Given the entries that follow, write out exactly the lines starting at the one containing "6. String loginCustomer(Customer" and ending at the one containing "- /delete/Object/id", both ends included, and only those.

### Data items

--------------------------------------------------

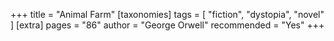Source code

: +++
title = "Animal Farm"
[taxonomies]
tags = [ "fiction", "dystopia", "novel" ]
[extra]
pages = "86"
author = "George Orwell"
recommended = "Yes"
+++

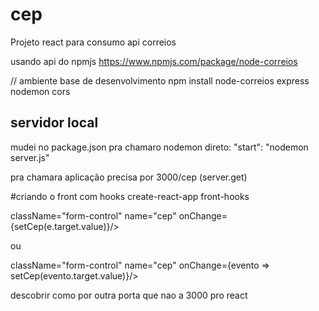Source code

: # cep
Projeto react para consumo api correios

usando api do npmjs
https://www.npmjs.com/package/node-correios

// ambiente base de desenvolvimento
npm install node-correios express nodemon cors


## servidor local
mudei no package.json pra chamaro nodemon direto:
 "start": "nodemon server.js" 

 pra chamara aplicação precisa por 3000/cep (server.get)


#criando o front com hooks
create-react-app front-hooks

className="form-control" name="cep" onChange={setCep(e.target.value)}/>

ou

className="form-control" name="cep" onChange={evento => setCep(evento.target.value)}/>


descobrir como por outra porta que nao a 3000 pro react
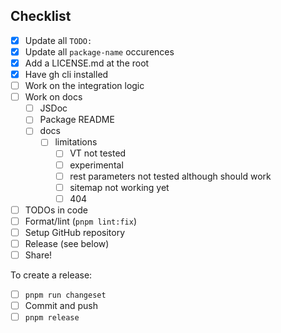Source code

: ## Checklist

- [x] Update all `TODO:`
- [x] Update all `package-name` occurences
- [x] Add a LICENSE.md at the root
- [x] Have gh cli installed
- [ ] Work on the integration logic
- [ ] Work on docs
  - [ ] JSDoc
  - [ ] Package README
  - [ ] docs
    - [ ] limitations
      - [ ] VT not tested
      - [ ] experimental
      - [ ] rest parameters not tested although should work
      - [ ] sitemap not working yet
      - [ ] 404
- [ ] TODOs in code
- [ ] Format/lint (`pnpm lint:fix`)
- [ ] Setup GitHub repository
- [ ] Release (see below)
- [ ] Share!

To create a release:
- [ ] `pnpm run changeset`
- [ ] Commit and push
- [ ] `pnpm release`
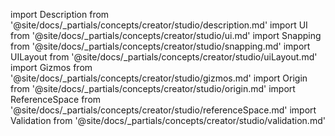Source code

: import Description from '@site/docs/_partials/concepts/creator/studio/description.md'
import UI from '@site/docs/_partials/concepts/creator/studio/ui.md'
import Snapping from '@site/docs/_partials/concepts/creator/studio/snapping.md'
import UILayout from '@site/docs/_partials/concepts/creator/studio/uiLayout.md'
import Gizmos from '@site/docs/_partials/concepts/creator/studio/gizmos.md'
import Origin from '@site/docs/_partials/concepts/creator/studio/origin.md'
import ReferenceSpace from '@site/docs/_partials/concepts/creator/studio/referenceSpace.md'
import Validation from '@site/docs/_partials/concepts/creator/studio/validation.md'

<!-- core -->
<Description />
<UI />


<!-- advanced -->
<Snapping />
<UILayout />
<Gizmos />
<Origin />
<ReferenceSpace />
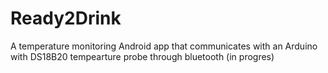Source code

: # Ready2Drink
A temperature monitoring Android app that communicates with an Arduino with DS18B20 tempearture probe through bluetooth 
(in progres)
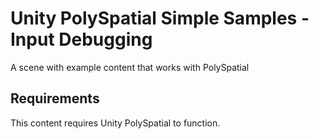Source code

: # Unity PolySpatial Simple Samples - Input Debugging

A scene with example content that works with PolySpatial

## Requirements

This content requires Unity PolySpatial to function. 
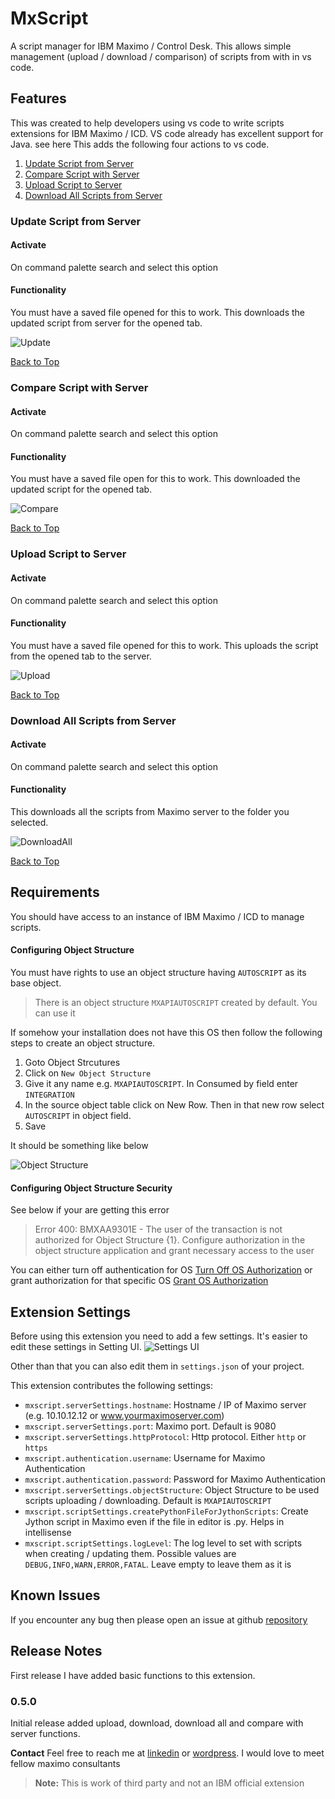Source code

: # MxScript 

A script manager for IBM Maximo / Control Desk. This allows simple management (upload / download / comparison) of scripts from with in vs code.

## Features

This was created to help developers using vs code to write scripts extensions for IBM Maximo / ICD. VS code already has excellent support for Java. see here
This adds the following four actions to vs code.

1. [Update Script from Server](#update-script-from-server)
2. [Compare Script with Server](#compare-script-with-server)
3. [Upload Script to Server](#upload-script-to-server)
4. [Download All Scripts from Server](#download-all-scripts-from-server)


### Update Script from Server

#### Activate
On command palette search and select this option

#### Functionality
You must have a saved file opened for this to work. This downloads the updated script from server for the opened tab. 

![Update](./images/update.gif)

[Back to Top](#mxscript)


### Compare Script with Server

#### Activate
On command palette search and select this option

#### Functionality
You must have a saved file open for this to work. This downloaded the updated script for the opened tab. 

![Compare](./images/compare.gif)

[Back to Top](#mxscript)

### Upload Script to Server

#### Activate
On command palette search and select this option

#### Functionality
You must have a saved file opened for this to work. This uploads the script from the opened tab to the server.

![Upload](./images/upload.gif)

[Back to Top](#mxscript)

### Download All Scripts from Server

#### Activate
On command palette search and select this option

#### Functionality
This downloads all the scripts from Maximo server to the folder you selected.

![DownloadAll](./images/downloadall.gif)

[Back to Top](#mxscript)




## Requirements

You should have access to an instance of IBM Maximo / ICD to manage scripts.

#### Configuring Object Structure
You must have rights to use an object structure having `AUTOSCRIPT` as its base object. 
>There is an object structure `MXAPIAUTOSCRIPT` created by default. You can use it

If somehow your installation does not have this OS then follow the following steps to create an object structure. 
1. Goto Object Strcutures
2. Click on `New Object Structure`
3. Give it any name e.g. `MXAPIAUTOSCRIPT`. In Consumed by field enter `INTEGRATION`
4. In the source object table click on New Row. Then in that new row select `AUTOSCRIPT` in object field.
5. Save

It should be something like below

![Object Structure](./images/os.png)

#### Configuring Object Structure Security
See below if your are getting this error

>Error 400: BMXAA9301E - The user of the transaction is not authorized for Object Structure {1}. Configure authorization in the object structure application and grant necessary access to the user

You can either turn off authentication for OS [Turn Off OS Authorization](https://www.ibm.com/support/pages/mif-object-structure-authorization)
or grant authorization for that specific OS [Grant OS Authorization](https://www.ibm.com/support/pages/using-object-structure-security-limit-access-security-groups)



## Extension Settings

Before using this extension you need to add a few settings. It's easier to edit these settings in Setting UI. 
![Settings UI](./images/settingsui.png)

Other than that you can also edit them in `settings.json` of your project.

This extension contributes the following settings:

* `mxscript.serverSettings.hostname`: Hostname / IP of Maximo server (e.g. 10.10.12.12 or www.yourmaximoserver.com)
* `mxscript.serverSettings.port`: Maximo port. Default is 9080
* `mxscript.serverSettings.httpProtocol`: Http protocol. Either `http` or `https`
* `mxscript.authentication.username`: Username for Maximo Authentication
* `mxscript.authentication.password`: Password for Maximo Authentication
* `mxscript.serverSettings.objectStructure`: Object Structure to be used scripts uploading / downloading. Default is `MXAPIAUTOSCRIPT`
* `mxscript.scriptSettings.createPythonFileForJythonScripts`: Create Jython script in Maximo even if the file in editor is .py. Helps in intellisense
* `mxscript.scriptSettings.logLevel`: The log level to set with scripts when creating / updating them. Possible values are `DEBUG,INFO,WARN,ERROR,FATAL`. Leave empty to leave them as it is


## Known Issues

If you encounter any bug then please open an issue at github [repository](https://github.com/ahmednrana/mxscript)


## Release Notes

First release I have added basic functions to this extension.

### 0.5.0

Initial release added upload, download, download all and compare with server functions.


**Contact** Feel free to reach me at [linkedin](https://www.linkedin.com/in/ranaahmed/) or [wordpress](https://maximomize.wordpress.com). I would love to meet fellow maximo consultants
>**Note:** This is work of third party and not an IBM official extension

--------------------------------------------------

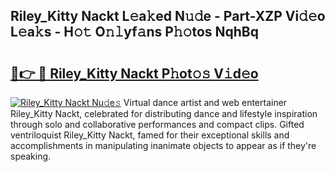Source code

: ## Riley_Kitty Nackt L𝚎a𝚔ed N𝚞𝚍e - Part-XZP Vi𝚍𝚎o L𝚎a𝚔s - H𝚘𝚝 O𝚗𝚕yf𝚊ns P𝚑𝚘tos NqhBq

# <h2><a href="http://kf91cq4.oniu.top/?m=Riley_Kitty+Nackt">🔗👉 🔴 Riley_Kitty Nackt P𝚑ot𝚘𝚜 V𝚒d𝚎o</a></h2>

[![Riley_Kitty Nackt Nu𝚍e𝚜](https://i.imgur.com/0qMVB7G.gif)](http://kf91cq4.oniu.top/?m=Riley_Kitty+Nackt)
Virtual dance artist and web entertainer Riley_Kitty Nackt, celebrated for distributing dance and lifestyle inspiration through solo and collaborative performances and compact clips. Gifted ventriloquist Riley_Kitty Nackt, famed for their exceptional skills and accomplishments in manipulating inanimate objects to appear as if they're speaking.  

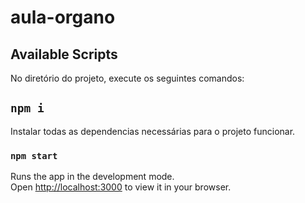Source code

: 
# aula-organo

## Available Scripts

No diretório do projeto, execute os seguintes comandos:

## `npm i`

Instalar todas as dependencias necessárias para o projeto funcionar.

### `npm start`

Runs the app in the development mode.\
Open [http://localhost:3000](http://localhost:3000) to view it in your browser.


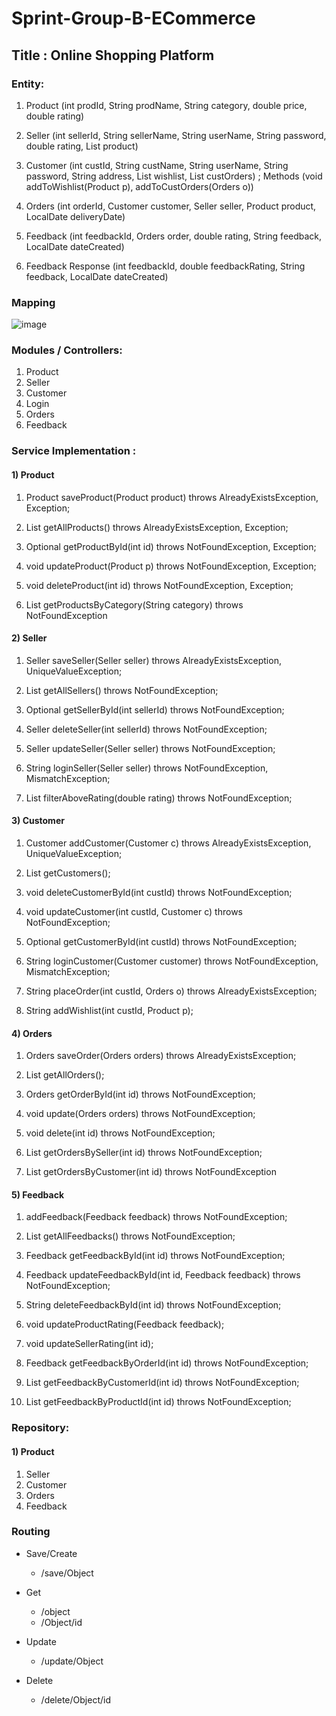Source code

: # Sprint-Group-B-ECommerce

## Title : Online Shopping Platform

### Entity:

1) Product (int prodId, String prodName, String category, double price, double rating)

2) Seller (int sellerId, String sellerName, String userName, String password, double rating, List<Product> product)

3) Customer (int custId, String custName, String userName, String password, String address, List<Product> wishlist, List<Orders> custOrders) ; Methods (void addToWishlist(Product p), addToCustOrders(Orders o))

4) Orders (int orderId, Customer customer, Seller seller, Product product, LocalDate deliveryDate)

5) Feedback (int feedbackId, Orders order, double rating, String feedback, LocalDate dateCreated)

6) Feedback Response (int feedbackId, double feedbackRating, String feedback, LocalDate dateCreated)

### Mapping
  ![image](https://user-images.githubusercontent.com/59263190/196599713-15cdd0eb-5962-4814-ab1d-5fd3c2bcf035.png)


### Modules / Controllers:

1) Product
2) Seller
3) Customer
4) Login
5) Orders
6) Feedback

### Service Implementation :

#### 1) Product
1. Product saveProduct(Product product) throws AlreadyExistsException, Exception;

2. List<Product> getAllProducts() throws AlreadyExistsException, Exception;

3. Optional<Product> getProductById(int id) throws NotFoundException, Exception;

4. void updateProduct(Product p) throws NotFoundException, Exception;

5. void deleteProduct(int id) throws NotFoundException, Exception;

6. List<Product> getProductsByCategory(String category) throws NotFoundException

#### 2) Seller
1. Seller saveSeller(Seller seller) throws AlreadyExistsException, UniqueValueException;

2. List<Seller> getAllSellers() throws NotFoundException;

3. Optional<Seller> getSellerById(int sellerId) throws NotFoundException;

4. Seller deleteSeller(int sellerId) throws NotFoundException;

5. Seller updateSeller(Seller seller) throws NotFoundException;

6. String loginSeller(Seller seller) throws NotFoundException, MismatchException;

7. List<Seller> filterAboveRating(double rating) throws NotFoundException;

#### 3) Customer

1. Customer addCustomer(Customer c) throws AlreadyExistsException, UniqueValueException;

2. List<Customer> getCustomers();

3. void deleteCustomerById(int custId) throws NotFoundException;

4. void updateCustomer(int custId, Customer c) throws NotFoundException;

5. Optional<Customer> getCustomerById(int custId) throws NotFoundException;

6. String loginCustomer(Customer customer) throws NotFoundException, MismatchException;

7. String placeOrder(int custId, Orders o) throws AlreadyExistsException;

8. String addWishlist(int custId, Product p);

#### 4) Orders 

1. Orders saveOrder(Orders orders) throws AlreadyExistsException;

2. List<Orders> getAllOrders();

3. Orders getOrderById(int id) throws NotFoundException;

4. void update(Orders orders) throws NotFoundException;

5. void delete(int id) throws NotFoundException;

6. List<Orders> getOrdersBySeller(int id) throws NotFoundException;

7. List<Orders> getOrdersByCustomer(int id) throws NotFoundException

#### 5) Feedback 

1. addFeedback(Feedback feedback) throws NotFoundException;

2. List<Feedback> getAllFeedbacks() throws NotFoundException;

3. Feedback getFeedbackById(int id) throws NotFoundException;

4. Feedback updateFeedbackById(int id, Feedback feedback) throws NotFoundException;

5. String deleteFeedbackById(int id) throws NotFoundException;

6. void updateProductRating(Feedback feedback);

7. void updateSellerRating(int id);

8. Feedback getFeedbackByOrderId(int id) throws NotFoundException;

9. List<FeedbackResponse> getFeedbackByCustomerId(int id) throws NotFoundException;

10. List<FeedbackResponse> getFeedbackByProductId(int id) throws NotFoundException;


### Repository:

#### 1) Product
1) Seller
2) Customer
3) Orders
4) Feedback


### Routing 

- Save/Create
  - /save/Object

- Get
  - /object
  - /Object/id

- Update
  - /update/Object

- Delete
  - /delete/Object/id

--------------------------------------------------

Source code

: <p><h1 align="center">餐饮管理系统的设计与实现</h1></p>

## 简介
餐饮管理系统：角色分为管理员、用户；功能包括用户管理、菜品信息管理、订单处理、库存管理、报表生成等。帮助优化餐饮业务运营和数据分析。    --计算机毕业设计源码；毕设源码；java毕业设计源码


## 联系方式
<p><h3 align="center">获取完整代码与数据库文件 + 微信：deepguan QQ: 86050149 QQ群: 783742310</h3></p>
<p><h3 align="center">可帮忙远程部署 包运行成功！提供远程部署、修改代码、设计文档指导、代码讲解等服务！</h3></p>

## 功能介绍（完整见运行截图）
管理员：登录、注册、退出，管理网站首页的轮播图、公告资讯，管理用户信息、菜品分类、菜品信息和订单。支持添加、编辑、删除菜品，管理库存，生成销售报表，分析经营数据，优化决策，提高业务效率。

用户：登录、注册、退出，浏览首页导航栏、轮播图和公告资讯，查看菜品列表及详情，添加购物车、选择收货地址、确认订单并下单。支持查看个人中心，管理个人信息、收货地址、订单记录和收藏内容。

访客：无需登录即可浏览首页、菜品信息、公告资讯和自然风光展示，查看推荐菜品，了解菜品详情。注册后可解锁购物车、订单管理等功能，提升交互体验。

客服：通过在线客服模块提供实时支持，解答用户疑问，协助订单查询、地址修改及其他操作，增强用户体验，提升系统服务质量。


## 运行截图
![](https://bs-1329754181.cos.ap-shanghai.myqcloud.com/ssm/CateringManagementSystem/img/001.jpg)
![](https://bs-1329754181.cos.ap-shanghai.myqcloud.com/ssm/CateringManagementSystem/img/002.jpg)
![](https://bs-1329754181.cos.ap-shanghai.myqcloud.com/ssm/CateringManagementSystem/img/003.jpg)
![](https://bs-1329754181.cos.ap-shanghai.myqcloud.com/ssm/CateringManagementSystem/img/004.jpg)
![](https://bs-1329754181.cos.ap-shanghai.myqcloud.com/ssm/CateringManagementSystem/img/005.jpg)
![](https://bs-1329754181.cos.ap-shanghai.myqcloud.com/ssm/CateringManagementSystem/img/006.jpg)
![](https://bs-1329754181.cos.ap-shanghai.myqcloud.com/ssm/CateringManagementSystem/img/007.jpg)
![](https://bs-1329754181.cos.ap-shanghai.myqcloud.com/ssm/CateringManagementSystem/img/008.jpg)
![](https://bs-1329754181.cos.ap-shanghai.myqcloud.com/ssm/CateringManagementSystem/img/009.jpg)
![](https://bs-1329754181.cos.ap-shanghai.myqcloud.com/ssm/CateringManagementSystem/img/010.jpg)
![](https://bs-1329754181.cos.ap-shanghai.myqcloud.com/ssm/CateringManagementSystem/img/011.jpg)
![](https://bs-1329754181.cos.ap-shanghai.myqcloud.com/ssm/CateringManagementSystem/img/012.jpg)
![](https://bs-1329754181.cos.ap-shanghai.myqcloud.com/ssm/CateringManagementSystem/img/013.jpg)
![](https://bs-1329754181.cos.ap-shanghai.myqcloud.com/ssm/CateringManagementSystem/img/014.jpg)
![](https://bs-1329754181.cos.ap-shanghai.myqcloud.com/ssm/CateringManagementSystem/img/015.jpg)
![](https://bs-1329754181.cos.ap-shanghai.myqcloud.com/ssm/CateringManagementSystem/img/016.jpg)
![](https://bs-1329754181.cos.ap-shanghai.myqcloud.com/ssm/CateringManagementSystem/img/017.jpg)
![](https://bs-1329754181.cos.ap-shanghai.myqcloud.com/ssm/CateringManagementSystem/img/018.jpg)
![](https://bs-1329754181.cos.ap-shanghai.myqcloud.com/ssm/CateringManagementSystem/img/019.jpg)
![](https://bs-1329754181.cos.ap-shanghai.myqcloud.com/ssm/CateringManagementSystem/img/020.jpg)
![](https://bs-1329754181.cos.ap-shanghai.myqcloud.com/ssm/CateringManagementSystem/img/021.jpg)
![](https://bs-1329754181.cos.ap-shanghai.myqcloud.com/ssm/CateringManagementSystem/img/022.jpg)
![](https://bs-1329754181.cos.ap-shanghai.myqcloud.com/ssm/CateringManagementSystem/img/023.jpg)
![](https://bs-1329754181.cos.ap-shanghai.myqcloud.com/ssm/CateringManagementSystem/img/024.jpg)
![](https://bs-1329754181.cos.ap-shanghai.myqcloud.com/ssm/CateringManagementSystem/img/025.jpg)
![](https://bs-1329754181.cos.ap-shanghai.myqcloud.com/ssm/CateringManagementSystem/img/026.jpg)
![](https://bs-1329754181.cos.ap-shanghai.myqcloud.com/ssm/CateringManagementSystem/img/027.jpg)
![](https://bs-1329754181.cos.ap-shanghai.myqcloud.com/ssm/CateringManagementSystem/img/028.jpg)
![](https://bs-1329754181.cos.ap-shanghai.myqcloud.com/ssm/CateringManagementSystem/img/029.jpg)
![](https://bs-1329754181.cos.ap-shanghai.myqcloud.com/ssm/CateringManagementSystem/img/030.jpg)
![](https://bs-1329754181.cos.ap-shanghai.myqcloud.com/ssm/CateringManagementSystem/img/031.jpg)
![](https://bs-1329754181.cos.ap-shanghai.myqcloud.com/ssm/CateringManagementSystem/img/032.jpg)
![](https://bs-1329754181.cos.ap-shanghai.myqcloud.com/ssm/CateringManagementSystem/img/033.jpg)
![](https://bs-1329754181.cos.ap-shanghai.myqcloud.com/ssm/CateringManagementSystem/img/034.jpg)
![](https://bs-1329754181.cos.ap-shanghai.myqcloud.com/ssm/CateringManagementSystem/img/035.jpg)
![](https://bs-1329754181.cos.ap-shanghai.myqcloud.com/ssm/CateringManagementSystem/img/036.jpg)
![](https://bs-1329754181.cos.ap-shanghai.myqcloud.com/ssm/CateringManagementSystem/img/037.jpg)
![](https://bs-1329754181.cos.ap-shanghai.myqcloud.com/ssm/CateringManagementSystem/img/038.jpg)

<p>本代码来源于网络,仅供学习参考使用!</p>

--------------------------------------------------

### Answer section
6. String loginCustomer(Customer customer) throws NotFoundException, MismatchException;

7. String placeOrder(int custId, Orders o) throws AlreadyExistsException;

8. String addWishlist(int custId, Product p);

#### 4) Orders 

1. Orders saveOrder(Orders orders) throws AlreadyExistsException;

2. List<Orders> getAllOrders();

3. Orders getOrderById(int id) throws NotFoundException;

4. void update(Orders orders) throws NotFoundException;

5. void delete(int id) throws NotFoundException;

6. List<Orders> getOrdersBySeller(int id) throws NotFoundException;

7. List<Orders> getOrdersByCustomer(int id) throws NotFoundException

#### 5) Feedback 

1. addFeedback(Feedback feedback) throws NotFoundException;

2. List<Feedback> getAllFeedbacks() throws NotFoundException;

3. Feedback getFeedbackById(int id) throws NotFoundException;

4. Feedback updateFeedbackById(int id, Feedback feedback) throws NotFoundException;

5. String deleteFeedbackById(int id) throws NotFoundException;

6. void updateProductRating(Feedback feedback);

7. void updateSellerRating(int id);

8. Feedback getFeedbackByOrderId(int id) throws NotFoundException;

9. List<FeedbackResponse> getFeedbackByCustomerId(int id) throws NotFoundException;

10. List<FeedbackResponse> getFeedbackByProductId(int id) throws NotFoundException;


### Repository:

#### 1) Product
1) Seller
2) Customer
3) Orders
4) Feedback


### Routing 

- Save/Create
  - /save/Object

- Get
  - /object
  - /Object/id

- Update
  - /update/Object

- Delete
  - /delete/Object/id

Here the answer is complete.